[Start of section]

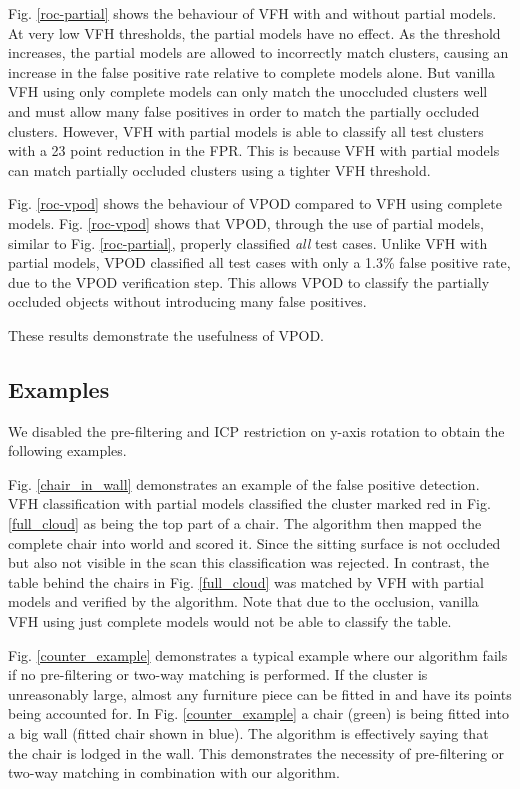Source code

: \documentclass[letterpaper, 10pt, conference]{ieeeconf}
\begin{document}
Fig. \ref{roc-partial} shows the behaviour of VFH with and without partial models. 
At very low VFH thresholds, the partial models have no effect. 
As the threshold increases, the partial models are allowed to incorrectly match clusters, 
causing an increase in the false positive rate relative to complete models
alone. But vanilla VFH using only complete models can only match the unoccluded
clusters well and must allow many false positives in order to match the partially occluded clusters. However, VFH with partial models is able to classify all test clusters with a 23 point reduction in the FPR. This is because VFH with partial models can match partially occluded clusters using a tighter VFH threshold.

Fig. \ref{roc-vpod} shows the behaviour of VPOD compared to VFH using complete
models. Fig. \ref{roc-vpod} shows that VPOD, through the use of partial models,
similar to Fig. \ref{roc-partial}, properly classified \emph{all} test
cases. Unlike VFH with partial models, VPOD classified all test cases with only a 1.3\% false positive rate, due to the VPOD verification step. This allows VPOD to classify the partially occluded objects without introducing many false positives.

These results demonstrate the usefulness of VPOD.
\subsection{Examples}
\label{examples}
We disabled the pre-filtering and ICP restriction on y-axis rotation to obtain the following examples.

Fig. \ref{chair_in_wall} demonstrates an example of the false positive
detection. VFH classification with partial models classified the cluster marked red in Fig. \ref{full_cloud} 
as being the top part of a chair. The algorithm then mapped the complete chair
into world and scored it. Since the sitting surface is not occluded but also not visible in the scan this classification was rejected. 
In contrast, the table behind the chairs in Fig. \ref{full_cloud} was matched by VFH with partial models and verified 
by the algorithm. Note that due to the occlusion, vanilla VFH using just
complete models would not be able to classify the table.

Fig. \ref{counter_example} demonstrates a typical example where our algorithm fails if no pre-filtering or two-way matching is performed. If the cluster is unreasonably large, almost any furniture piece can be fitted in and have its points being accounted for. In Fig. \ref{counter_example} a chair (green) is being fitted into a big wall (fitted chair shown in blue). The algorithm is effectively saying that the chair is lodged in the wall. This demonstrates the necessity of pre-filtering or two-way matching in combination with our algorithm.
\end{document}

[End of section]

(WORK REQUIRED) Wherever the string "being" appears in the records above, copy the line it sits in.

(RESULT OF THE TASK)
as being the top part of a chair. The algorithm then mapped the complete chair
Fig. \ref{counter_example} demonstrates a typical example where our algorithm fails if no pre-filtering or two-way matching is performed. If the cluster is unreasonably large, almost any furniture piece can be fitted in and have its points being accounted for. In Fig. \ref{counter_example} a chair (green) is being fitted into a big wall (fitted chair shown in blue). The algorithm is effectively saying that the chair is lodged in the wall. This demonstrates the necessity of pre-filtering or two-way matching in combination with our algorithm.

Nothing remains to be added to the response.